WHAT YOU WILL DO: Only the lines from the start of the data below through the line that contains "Slot Group ID |" are to be copied, exactly and without pictures.

===

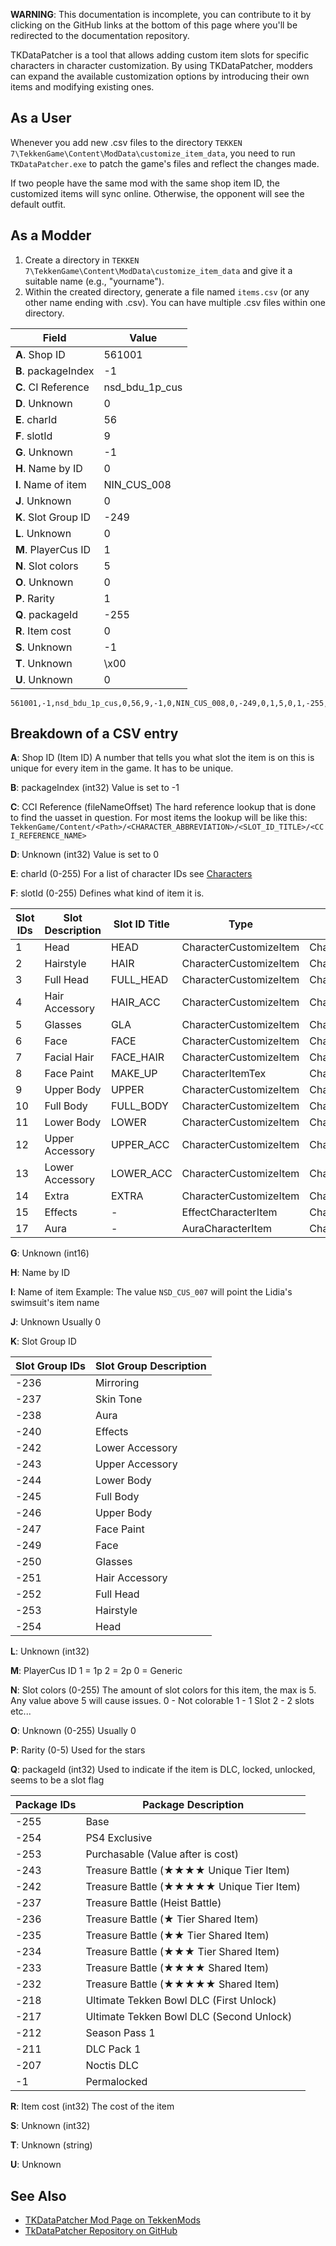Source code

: **WARNING**: This documentation is incomplete, you can contribute to it by clicking on the GitHub links at the bottom of this page where you'll be redirected to the documentation repository.

TKDataPatcher is a tool that allows adding custom item slots for specific characters in character customization.
By using TKDataPatcher, modders can expand the available customization options by introducing their own items and modifying existing ones.

## As a User

Whenever you add new .csv files to the directory `TEKKEN 7\TekkenGame\Content\ModData\customize_item_data`, you need to run `TKDataPatcher.exe` to patch the game's files and reflect the changes made.

If two people have the same mod with the same shop item ID, the customized items will sync online. Otherwise, the opponent will see the default outfit.

## As a Modder

1. Create a directory in `TEKKEN 7\TekkenGame\Content\ModData\customize_item_data` and give it a suitable name (e.g., "yourname").
2. Within the created directory, generate a file named `items.csv` (or any other name ending with .csv). You can have multiple .csv files within one directory.

| Field                | Value          |
| -------------------- | -------------- |
| **A**. Shop ID       | 561001         |
| **B**. packageIndex  | -1             |
| **C**. CI Reference  | nsd_bdu_1p_cus |
| **D**. Unknown       | 0              |
| **E**. charId        | 56             |
| **F**. slotId        | 9              |
| **G**. Unknown       | -1             |
| **H**. Name by ID    | 0              |
| **I**. Name of item  | NIN_CUS_008    |
| **J**. Unknown       | 0              |
| **K**. Slot Group ID | -249           |
| **L**. Unknown       | 0              |
| **M**. PlayerCus ID  | 1              |
| **N**. Slot colors   | 5              |
| **O**. Unknown       | 0              |
| **P**. Rarity        | 1              |
| **Q**. packageId     | -255           |
| **R**. Item cost     | 0              |
| **S**. Unknown       | -1             |
| **T**. Unknown       | \x00           |
| **U**. Unknown       | 0              |

```csv
561001,-1,nsd_bdu_1p_cus,0,56,9,-1,0,NIN_CUS_008,0,-249,0,1,5,0,1,-255,0,-1,\x00,0
```

## Breakdown of a CSV entry

**A**: Shop ID (Item ID)
A number that tells you what slot the item is on this is unique for every item in the game.
It has to be unique.

**B**: packageIndex (int32)
Value is set to -1

**C**: CCI Reference (fileNameOffset)
The hard reference lookup that is done to find the uasset in question.
For most items the lookup will be like this: `TekkenGame/Content/<Path>/<CHARACTER_ABBREVIATION>/<SLOT_ID_TITLE>/<CCI_REFERENCE_NAME>`

**D**: Unknown (int32)
Value is set to 0

**E**: charId (0-255)
For a list of character IDs see [Characters](../Basic_Information/Overview/Characters/)

**F**: slotId (0-255)
Defines what kind of item it is.

| Slot IDs | Slot Description | Slot ID Title | Type                   | Path                      |
| -------- | ---------------- | ------------- | ---------------------- | ------------------------- |
| 1        | Head             | HEAD          | CharacterCustomizeItem | Character/Item/Customize  |
| 2        | Hairstyle        | HAIR          | CharacterCustomizeItem | Character/Item/Customize  |
| 3        | Full Head        | FULL_HEAD     | CharacterCustomizeItem | Character/Item/Customize  |
| 4        | Hair Accessory   | HAIR_ACC      | CharacterCustomizeItem | Character/Item/Customize  |
| 5        | Glasses          | GLA           | CharacterCustomizeItem | Character/Item/Customize  |
| 6        | Face             | FACE          | CharacterCustomizeItem | Character/Item/Customize  |
| 7        | Facial Hair      | FACE_HAIR     | CharacterCustomizeItem | Character/Item/Customize  |
| 8        | Face Paint       | MAKE_UP       | CharacterItemTex       | Character/Item/Customize  |
| 9        | Upper Body       | UPPER         | CharacterCustomizeItem | Character/Item/Customize  |
| 10       | Full Body        | FULL_BODY     | CharacterCustomizeItem | Character/Item/Customize  |
| 11       | Lower Body       | LOWER         | CharacterCustomizeItem | Character/Item/Customize  |
| 12       | Upper Accessory  | UPPER_ACC     | CharacterCustomizeItem | Character/Item/Customize  |
| 13       | Lower Accessory  | LOWER_ACC     | CharacterCustomizeItem | Character/Item/Customize  |
| 14       | Extra            | EXTRA         | CharacterCustomizeItem | Character/Item/Customize  |
| 15       | Effects          | -             | EffectCharacterItem    | Character/Item/EffectItem |
| 17       | Aura             | -             | AuraCharacterItem      | Character/Item/AuraItem   |

**G**: Unknown (int16)

**H**: Name by ID

**I**: Name of item
Example:
The value `NSD_CUS_007` will point the Lidia's swimsuit's item name

**J**: Unknown
Usually 0

**K**: Slot Group ID

| Slot Group IDs | Slot Group Description |
| -------------- | ---------------------- |
| -236           | Mirroring              |
| -237           | Skin Tone              |
| -238           | Aura                   |
| -240           | Effects                |
| -242           | Lower Accessory        |
| -243           | Upper Accessory        |
| -244           | Lower Body             |
| -245           | Full Body              |
| -246           | Upper Body             |
| -247           | Face Paint             |
| -249           | Face                   |
| -250           | Glasses                |
| -251           | Hair Accessory         |
| -252           | Full Head              |
| -253           | Hairstyle              |
| -254           | Head                   |

**L**: Unknown (int32)

**M**: PlayerCus ID
1 = 1p
2 = 2p
0 = Generic

**N**: Slot colors (0-255)
The amount of slot colors for this item, the max is 5. Any value above 5 will cause issues.
0 - Not colorable
1 - 1 Slot
2 - 2 slots
etc...

**O**: Unknown (0-255)
Usually 0

**P**: Rarity (0-5)
Used for the stars

**Q**: packageId (int32)
Used to indicate if the item is DLC, locked, unlocked, seems to be a slot flag

| Package IDs | Package Description                      |
| ----------- | ---------------------------------------- |
| -255        | Base                                     |
| -254        | PS4 Exclusive                            |
| -253        | Purchasable (Value after is cost)        |
| -243        | Treasure Battle (★★★★ Unique Tier Item)  |
| -242        | Treasure Battle (★★★★★ Unique Tier Item) |
| -237        | Treasure Battle (Heist Battle)           |
| -236        | Treasure Battle (★ Tier Shared Item)     |
| -235        | Treasure Battle (★★ Tier Shared Item)    |
| -234        | Treasure Battle (★★★ Tier Shared Item)   |
| -233        | Treasure Battle (★★★★ Shared Item)       |
| -232        | Treasure Battle (★★★★★ Shared Item)      |
| -218        | Ultimate Tekken Bowl DLC (First Unlock)  |
| -217        | Ultimate Tekken Bowl DLC (Second Unlock) |
| -212        | Season Pass 1                            |
| -211        | DLC Pack 1                               |
| -207        | Noctis DLC                               |
| -1          | Permalocked                              |

**R**: Item cost (int32)
The cost of the item

**S**: Unknown (int32)

**T**: Unknown (string)

**U**: Unknown

## See Also

- [TKDataPatcher Mod Page on TekkenMods](https://tekkenmods.com/mod/2301)
- [TkDataPatcher Repository on GitHub](https://github.com/DennisStanistan/TKDataPatcher)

===

EXERCISE ANSWER:
Source code

: **WARNING**: This documentation is incomplete, you can contribute to it by clicking on the GitHub links at the bottom of this page where you'll be redirected to the documentation repository.

TKDataPatcher is a tool that allows adding custom item slots for specific characters in character customization.
By using TKDataPatcher, modders can expand the available customization options by introducing their own items and modifying existing ones.

## As a User

Whenever you add new .csv files to the directory `TEKKEN 7\TekkenGame\Content\ModData\customize_item_data`, you need to run `TKDataPatcher.exe` to patch the game's files and reflect the changes made.

If two people have the same mod with the same shop item ID, the customized items will sync online. Otherwise, the opponent will see the default outfit.

## As a Modder

1. Create a directory in `TEKKEN 7\TekkenGame\Content\ModData\customize_item_data` and give it a suitable name (e.g., "yourname").
2. Within the created directory, generate a file named `items.csv` (or any other name ending with .csv). You can have multiple .csv files within one directory.

| Field                | Value          |
| -------------------- | -------------- |
| **A**. Shop ID       | 561001         |
| **B**. packageIndex  | -1             |
| **C**. CI Reference  | nsd_bdu_1p_cus |
| **D**. Unknown       | 0              |
| **E**. charId        | 56             |
| **F**. slotId        | 9              |
| **G**. Unknown       | -1             |
| **H**. Name by ID    | 0              |
| **I**. Name of item  | NIN_CUS_008    |
| **J**. Unknown       | 0              |
| **K**. Slot Group ID | -249           |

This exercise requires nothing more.